The AI Institute offers three primary computational resources:

AI Cluster,
DGX,
and HGX

Latest AI Institute Newsletter

Newsletter Directory

AI Institute Resource Architecture

Onboarding Instructions

1. Please fill out this form to request access. In case of any queries regarding onboarding, please reach out to rt@cs.stonybrook.edu. Make sure to include your NET ID in the request you send (Note that NET ID is not the same as your CS ID. You use the NET ID to login to Brightspace and other campus SSO websites).

2. Using your Net ID and password, log into the following nodes as necessary. Note that the first login should take some time since your home directory is being set up.

AI cluster: submit.ai.stonybrook.edu on port 22. SLURM is the best way to go about using the AI Cluster.

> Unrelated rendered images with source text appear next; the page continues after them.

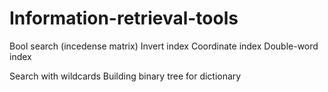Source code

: Information-retrieval-tools
===========================
Bool search (incedense matrix)
Invert index
Coordinate index
Double-word index

Search with wildcards
Building binary tree for dictionary
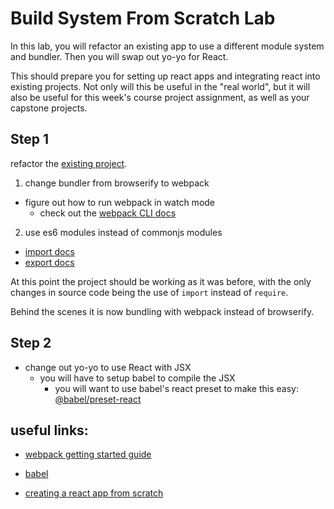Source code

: # Build System From Scratch Lab

In this lab, you will refactor an existing app to use a different module system and bundler. Then you will swap out yo-yo for React.

This should prepare you for setting up react apps and integrating react into existing projects. Not only will this be useful in the "real world", but it will also be useful for this week's course project assignment, as well as your capstone projects.



## Step 1

refactor the [existing project](https://github.com/PdxCodeGuild/build-system-from-scratch). 

1. change bundler from browserify to webpack
  * figure out how to run webpack in watch mode
    * check out the [webpack CLI docs](https://webpack.js.org/api/cli/)
2. use es6 modules instead of commonjs modules
  * [import docs](https://developer.mozilla.org/en-US/docs/Web/JavaScript/Reference/Statements/import)
  * [export docs](https://developer.mozilla.org/en-US/docs/Web/JavaScript/Reference/Statements/export)

At this point the project should be working as it was before, with the only changes in source code being the use of `import` instead of `require`.

Behind the scenes it is now bundling with webpack instead of browserify.

## Step 2

* change out yo-yo to use React with JSX
  * you will have to setup babel to compile the JSX
    * you will want to use babel's react preset to make this easy: [@babel/preset-react](https://babeljs.io/docs/en/babel-preset-react)


## useful links:

* [webpack getting started guide](https://webpack.js.org/guides/getting-started/)

* [babel](https://babeljs.io/)

* [creating a react app from scratch](https://blog.usejournal.com/creating-a-react-app-from-scratch-f3c693b84658)




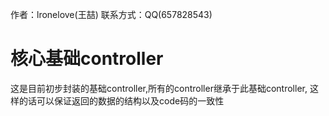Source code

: 作者：lronelove(王喆)
联系方式：QQ(657828543)


# 核心基础controller
这是目前初步封装的基础controller,所有的controller继承于此基础controller,
这样的话可以保证返回的数据的结构以及code码的一致性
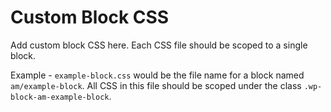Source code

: # Custom Block CSS

Add custom block CSS here. Each CSS file should be scoped to a single block.

Example - `example-block.css` would be the file name for a block named
`am/example-block`. All CSS in this file should be scoped under the class
`.wp-block-am-example-block`.
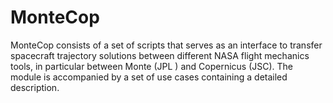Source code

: # MonteCop
MonteCop consists of a set of scripts that serves as an interface to transfer spacecraft trajectory solutions between different NASA flight mechanics tools, in particular between Monte (JPL ) and Copernicus (JSC). The module is accompanied by a set of use cases containing  a detailed description. 
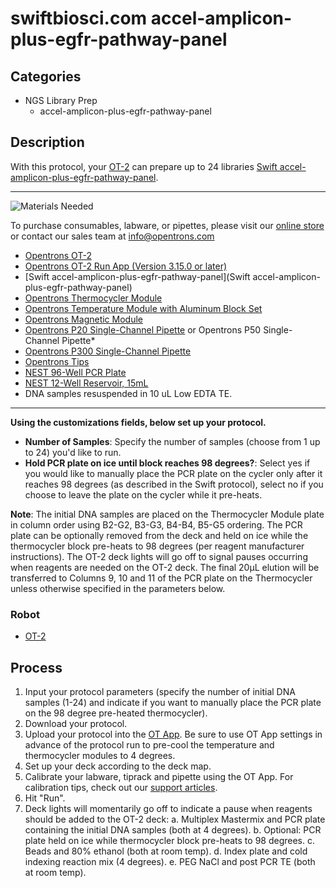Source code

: # swiftbiosci.com accel-amplicon-plus-egfr-pathway-panel

## Categories
* NGS Library Prep
	* accel-amplicon-plus-egfr-pathway-panel


## Description

With this protocol, your [OT-2](https://shop.opentrons.com/collections/ot-2-robot/products/ot-2) can prepare up to 24 libraries [Swift accel-amplicon-plus-egfr-pathway-panel](https://swiftbiosci.com/accel-amplicon-plus-egfr-pathway-panel/).



---
![Materials Needed](https://s3.amazonaws.com/opentrons-protocol-library-website/custom-README-images/001-General+Headings/materials.png)

To purchase consumables, labware, or pipettes, please visit our [online store](https://shop.opentrons.com/) or contact our sales team at [info@opentrons.com](mailto:info@opentrons.com)


* [Opentrons OT-2](https://shop.opentrons.com/collections/ot-2-robot/products/ot-2)
* [Opentrons OT-2 Run App (Version 3.15.0 or later)](https://opentrons.com/ot-app/)
* [Swift accel-amplicon-plus-egfr-pathway-panel](Swift accel-amplicon-plus-egfr-pathway-panel)
* [Opentrons Thermocycler Module](https://shop.opentrons.com/collections/hardware-modules/products/thermocycler-module)
* [Opentrons Temperature Module with Aluminum Block Set](https://shop.opentrons.com/collections/hardware-modules/products/tempdeck)
* [Opentrons Magnetic Module](https://shop.opentrons.com/collections/hardware-modules/products/magdeck)
* [Opentrons P20 Single-Channel Pipette](https://shop.opentrons.com/collections/ot-2-pipettes/products/single-channel-electronic-pipette) or Opentrons P50 Single-Channel Pipette*
* [Opentrons P300 Single-Channel Pipette](https://shop.opentrons.com/products/single-channel-electronic-pipette)
* [Opentrons Tips](https://shop.opentrons.com/collections/opentrons-tips)
* [NEST 96-Well PCR Plate](https://shop.opentrons.com/collections/lab-plates/products/nest-0-1-ml-96-well-pcr-plate-full-skirt)
* [NEST 12-Well Reservoir, 15mL](https://shop.opentrons.com/collections/reservoirs/products/nest-12-well-reservoir-15-ml)
* DNA samples resuspended in 10 uL Low EDTA TE.

---




__Using the customizations fields, below set up your protocol.__
* **Number of Samples**: Specify the number of samples (choose from 1 up to 24) you'd like to run.
* **Hold PCR plate on ice until block reaches 98 degrees?**: Select yes if you would like to manually place the PCR plate on the cycler only after it reaches 98 degrees (as described in the Swift protocol), select no if you choose to leave the plate on the cycler while it pre-heats.



**Note**: The initial DNA samples are placed on the Thermocycler Module plate in column order using B2-G2, B3-G3, B4-B4, B5-G5 ordering. The PCR plate can be optionally removed from the deck and held on ice while the thermocycler block pre-heats to 98 degrees (per reagent manufacturer instructions). The OT-2 deck lights will go off to signal pauses occurring when reagents are needed on the OT-2 deck. The final 20µL elution will be transferred to Columns 9, 10 and 11 of the PCR plate on the Thermocycler unless otherwise specified in the parameters below.

### Robot
* [OT-2](https://opentrons.com/ot-2)

## Process

1. Input your protocol parameters (specify the number of initial DNA samples (1-24) and indicate if you want to manually place the PCR plate on the 98 degree pre-heated thermocycler).
2. Download your protocol.
3. Upload your protocol into the [OT App](https://opentrons.com/ot-app). Be sure to use OT App settings in advance of the protocol run to pre-cool the temperature and thermocycler modules to 4 degrees.
4. Set up your deck according to the deck map.
5. Calibrate your labware, tiprack and pipette using the OT App. For calibration tips, check out our [support articles](https://support.opentrons.com/en/collections/1559720-guide-for-getting-started-with-the-ot-2).
6. Hit "Run".
7. Deck lights will momentarily go off to indicate a pause when reagents should be added to the OT-2 deck:
   a.  Multiplex Mastermix and PCR plate containing the initial DNA samples (both at 4 degrees).
   b.  Optional: PCR plate held on ice while thermocycler block pre-heats to 98 degrees.
   c.  Beads and 80% ethanol (both at room temp).
   d.  Index plate and cold indexing reaction mix (4 degrees).
   e.  PEG NaCl and post PCR TE (both at room temp).
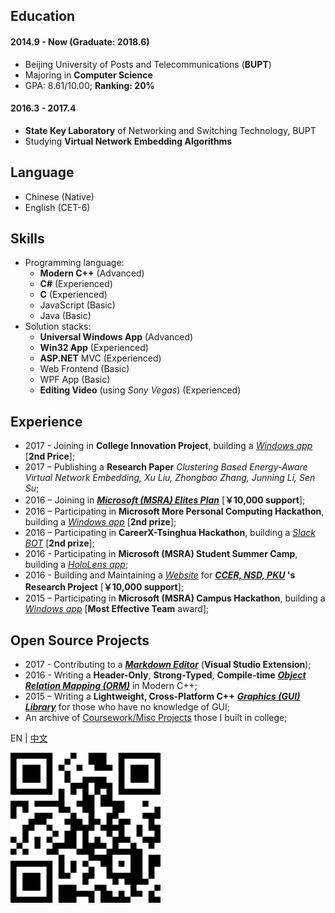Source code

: ﻿<aboutSec>

## Education

#### 2014.9 - Now (Graduate: 2018.6)

- Beijing University of Posts and Telecommunications (**BUPT**)
- Majoring in **Computer Science**
- GPA: 8.61/10.00; **Ranking: 20%**

#### 2016.3 - 2017.4

- **State Key Laboratory** of Networking and Switching Technology, BUPT
- Studying **Virtual Network Embedding Algorithms**

## Language

- Chinese (Native)
- English (CET-6)

## Skills

- Programming language:
  - **Modern C++** (Advanced)
  - **C#** (Experienced)
  - **C** (Experienced)
  - JavaScript (Basic)
  - Java (Basic)
- Solution stacks:
  - **Universal Windows App** (Advanced)
  - **Win32 App** (Experienced)
  - **ASP.NET** MVC (Experienced)
  - Web Frontend (Basic)
  - WPF App (Basic)
  - **Editing Video** (using *Sony Vegas*) (Experienced)

## Experience

- 2017 - Joining in **College Innovation Project**, building a _[Windows app](https://github.com/YuJianghao/YouPu)_ [**2nd Price**];
- 2017 – Publishing a **Research Paper** _Clustering Based Energy-Aware Virtual Network Embedding, Xu Liu, Zhongbao Zhang, Junning Li, Sen Su_;
- 2016 – Joining in **_[Microsoft (MSRA) Elites Plan](https://studentclub.msra.cn/project/97)_** [**￥10,000 support**];
- 2016 – Participating in **Microsoft More Personal Computing Hackathon**, building a *[Windows app](https://github.com/BOT-Man-JL/Better-Kids)* [**2nd prize**];
- 2016 – Participating in **CareerX-Tsinghua Hackathon**, building a *[Slack BOT](https://github.com/xinhuaRadioLAB/HackerX_slive)* [**2nd prize**];
- 2016 - Participating in **Microsoft (MSRA) Student Summer Camp**, building a *[HoloLens app](https://github.com/BOT-Man-JL/IOT-Holo-Assistant)*;
- 2016 - Building and Maintaining a *[Website](https://github.com/ZhangYuef/Survey_Platform_ccer)* for **_[CCER, NSD, PKU](http://ccer.nsd.edu.cn)_ 's Research Project** [**￥10,000 support**];
- 2015 – Participating in **Microsoft (MSRA) Campus Hackathon**, building a *[Windows app](https://www.microsoft.com/store/apps/Random%20Master/9NBLGGH6HCP7)* [**Most Effective Team** award];

## Open Source Projects

- 2017 - Contributing to a **_[Markdown Editor](https://github.com/madskristensen/MarkdownEditor)_** (**Visual Studio Extension**);
- 2016 - Writing a **Header-Only**, **Strong-Typed**, **Compile-time**
  **_[Object Relation Mapping (ORM)](https://github.com/BOT-Man-JL/ORM-Lite)_** in Modern C++;
- 2015 – Writing a **Lightweight, Cross-Platform C++**
  **_[Graphics (GUI) Library](https://github.com/BOT-Man-JL/EggAche-GL)_**
  for those who have no knowledge of GUI;
- An archive of [Coursework/Misc Projects](https://github.com/BOT-Man-JL/BUPT-Projects)
  those I built in college;

</aboutSec>

<langSec>

EN | [中文](?lang=zh)

</langSec>

<qrCodeSec>

![QRCode](qrCode.svg)

</qrCodeSec>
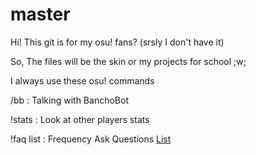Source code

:# master

Hi! This git is for my osu! fans? (srsly I don't have it)

So, The files will be the skin or my projects for school ;w;

I always use these osu! commands

/bb : Talking with BanchoBot 

!stats : Look at other players stats 

!faq list : Frequency Ask Questions [List](https://docs.google.com/spreadsheets/d/1CFtMJZenkF9LZ_uji57GTDdkKGL78H-aVKKb1YC3GxQ/edit#gid=24)
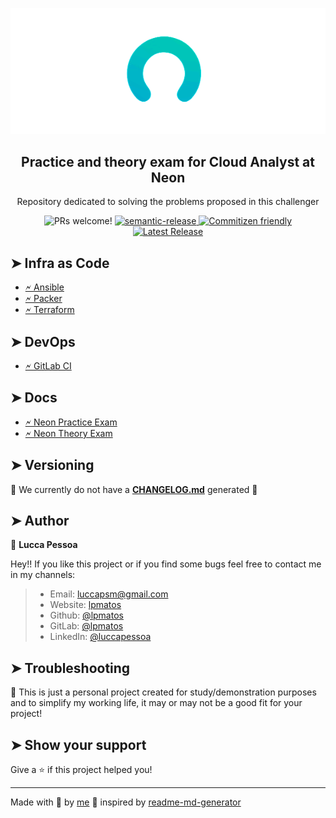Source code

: <p align="center">
  <img alt="logo" src="./assets/Neon.gif" float="center"/>
</p>

<h2 align="center">
  Practice and theory exam for Cloud Analyst at Neon
</h2>

<p align="center">
 Repository dedicated to solving the problems proposed in this challenger
</p>

<p align="center">
  <img src="https://img.shields.io/badge/PRs-welcome-%238257E6.svg" alt="PRs welcome!" />
  <a href="https://github.com/semantic-release/semantic-release">
    <img alt="semantic-release" src="https://img.shields.io/badge/%20%20%F0%9F%93%A6%F0%9F%9A%80-semantic--release-e10079.svg">
  </a>
  <a href="http://commitizen.github.io/cz-cli/">
    <img alt="Commitizen friendly" src="https://img.shields.io/badge/commitizen-friendly-brightgreen.svg">
  </a>
  <a href="https://github.com/lpmatos/test-cloud-analyst-neon/releases">
    <img alt="Latest Release" src="https://img.shields.io/github/v/release/lpmatos/test-cloud-analyst-neon">
  </a>
</p>

## ➤ Infra as Code

- [🗲 Ansible](./iac/ansible)
- [🗲 Packer](./iac/packer)
- [🗲 Terraform](./iac/terraform)

## ➤ DevOps

- [🗲 GitLab CI](.gitlab-ci.yml)

## ➤ Docs

- [🗲 Neon Practice Exam](./docs/exam/practice/main.md)
- [🗲 Neon Theory Exam](./docs/exam/theory/questions.md)

## ➤ Versioning

🚨 We currently do not have a [**CHANGELOG.md**](CHANGELOG.md) generated 🚨

## ➤ Author

👤 **Lucca Pessoa**

Hey!! If you like this project or if you find some bugs feel free to contact me in my channels:

>
> * Email: luccapsm@gmail.com
> * Website: [lpmatos](https://github.com/lpmatos)
> * Github: [@lpmatos](https://github.com/lpmatos)
> * GitLab: [@lpmatos](https://gitlab.com/lpmatos)
> * LinkedIn: [@luccapessoa](https://www.linkedin.com/in/luccapessoa/)
>

## ➤ Troubleshooting

🚨 This is just a personal project created for study/demonstration purposes and to simplify my working life, it may or may not be a good fit for your project!

## ➤ Show your support

Give a ⭐️ if this project helped you!

---

Made with 💜 by [me](https://github.com/lpmatos) :wave: inspired by [readme-md-generator](https://github.com/kefranabg/readme-md-generator)

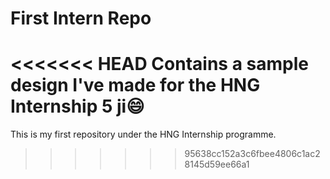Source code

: # First Intern Repo
<<<<<<< HEAD
Contains a sample design I've made for the HNG Internship 5 ji:smile:
=======

This is my first repository under the HNG Internship programme.
>>>>>>> 95638cc152a3c6fbee4806c1ac28145d59ee66a1
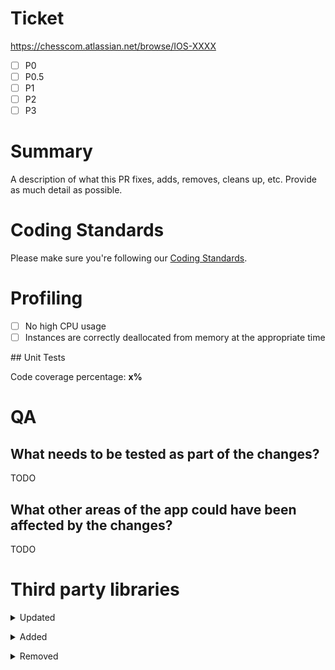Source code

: # Ticket
https://chesscom.atlassian.net/browse/IOS-XXXX

- [ ] P0
- [ ] P0.5
- [ ] P1
- [ ] P2
- [ ] P3

# Summary
A description of what this PR fixes, adds, removes, cleans up, etc. Provide as much detail as possible.

# Coding Standards

Please make sure you're following our [Coding Standards](https://chesscom.notion.site/Coding-Standards-53e14e156d7d40738ab50bf581328587).

# Profiling

- [ ] No high CPU usage
- [ ] Instances are correctly deallocated from memory at the appropriate time

## Unit Tests

Code coverage percentage: **x%**

# QA
## What needs to be tested as part of the changes?
TODO

## What other areas of the app could have been affected by the changes?
TODO

# Third party libraries
<p>
<details><summary>Updated</summary>
<p>
None
</p>
</details>

<p>
<details><summary>Added</summary>
<p>
None
</p>
</details>

<p>
<details><summary>Removed</summary>
<p>
None
</p>
</details>
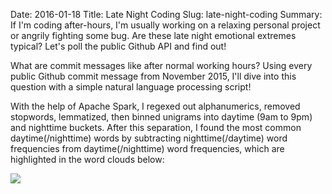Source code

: Date: 2016-01-18
Title: Late Night Coding
Slug: late-night-coding
Summary:  If I'm coding after-hours, I'm usually working on a relaxing personal project or angrily fighting some bug. Are these late night emotional extremes typical? Let's poll the public Github API and find out!
 
What are commit messages like after normal working hours?  Using every public Github commit message from November 2015, I'll 
dive into this question with a simple natural language processing script! 
 
With the help of Apache Spark, I regexed out alphanumerics, removed stopwords, lemmatized, then binned unigrams
into daytime (9am to 9pm) and nighttime buckets. After this separation, 
I found the most common daytime(/nighttime) words by subtracting nighttime(/daytime) word frequencies from daytime(/nighttime) 
word frequencies, which are highlighted in the word clouds below: 
  
<img src="/assets/2016/late-night-coding/late-night-coding.jpg" style='margin-top:10px;display:block;margin:auto;'>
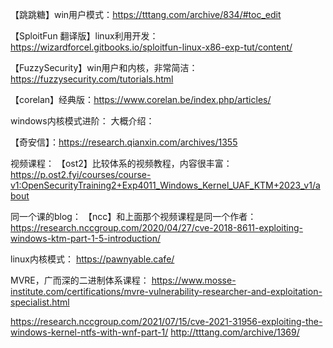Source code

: 【跳跳糖】win用户模式：https://tttang.com/archive/834/#toc_edit 

【SploitFun 翻译版】linux利用开发：https://wizardforcel.gitbooks.io/sploitfun-linux-x86-exp-tut/content/

【FuzzySecurity】win用户和内核，非常简洁：https://fuzzysecurity.com/tutorials.html 

【corelan】经典版：https://www.corelan.be/index.php/articles/ 



windows内核模式进阶：
  大概介绍：

【奇安信】：https://research.qianxin.com/archives/1355

  视频课程：
【ost2】比较体系的视频教程，内容很丰富：https://p.ost2.fyi/courses/course-v1:OpenSecurityTraining2+Exp4011_Windows_Kernel_UAF_KTM+2023_v1/about 

同一个课的blog：
【ncc】和上面那个视频课程是同一个作者：https://research.nccgroup.com/2020/04/27/cve-2018-8611-exploiting-windows-ktm-part-1-5-introduction/ 

linux内核模式：
https://pawnyable.cafe/ 


MVRE，广而深的二进制体系课程：
https://www.mosse-institute.com/certifications/mvre-vulnerability-researcher-and-exploitation-specialist.html


https://research.nccgroup.com/2021/07/15/cve-2021-31956-exploiting-the-windows-kernel-ntfs-with-wnf-part-1/
http://tttang.com/archive/1369/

We have also compiled a guide on how to go about using the cluster here.
DGX: 130.245.162.235 on port 130. Nvidia recommends only using docker containers on the DGX machines. It is not recommended to build your own environments that use the GPUs as the stable releases of popular libraries may not work with the GPUs. Instead, build on top of the ample containers provided by Nvidia for free. Please note that most of the popular libraries (like PyTorch, TensorFlow, etc) are available as containers and you do not need to compile the binaries to use these frameworks.

3. The usage of notebooks (Jupiter/Colab) on the server is not allowed. Use scripts that end after execution and free the resources. If a GPU is not freed up after multiple days, we will send a reminder. In case we do not receive any response, the process would be killed.

4. Use the storage to only retain the datasets that you are actively working on. Please use other resources for long-term storage (external drives, lab servers, etc).

5. Please make sure to read the AI Institute Usage Policy before starting to use the resources.

Which machine to use and why?

Because the machines vary in the types of resources that are available, it is a good idea to choose the server that best suits your needs.

If your workload is CPU intensive and mainly involves processing a dataset, then AI orion is the best choice. The machine has a powerful CPU and lots of memory that makes it ideal for libraries like pandas/numpy.

For a purely deep learning based application and other tasks, the AI Cluster machines are the recommended servers. Please remember that these servers cannot be accessed directly and the jobs can only be submitted through the submit node. Please look at this document on how to submit jobs in the AI Cluster. Example here. Both the servers are equipped with NVlink connections between the GPUs, effectively increasing the available memory. Please make sure to visit the AI Institute Usage policy page before using the cluster.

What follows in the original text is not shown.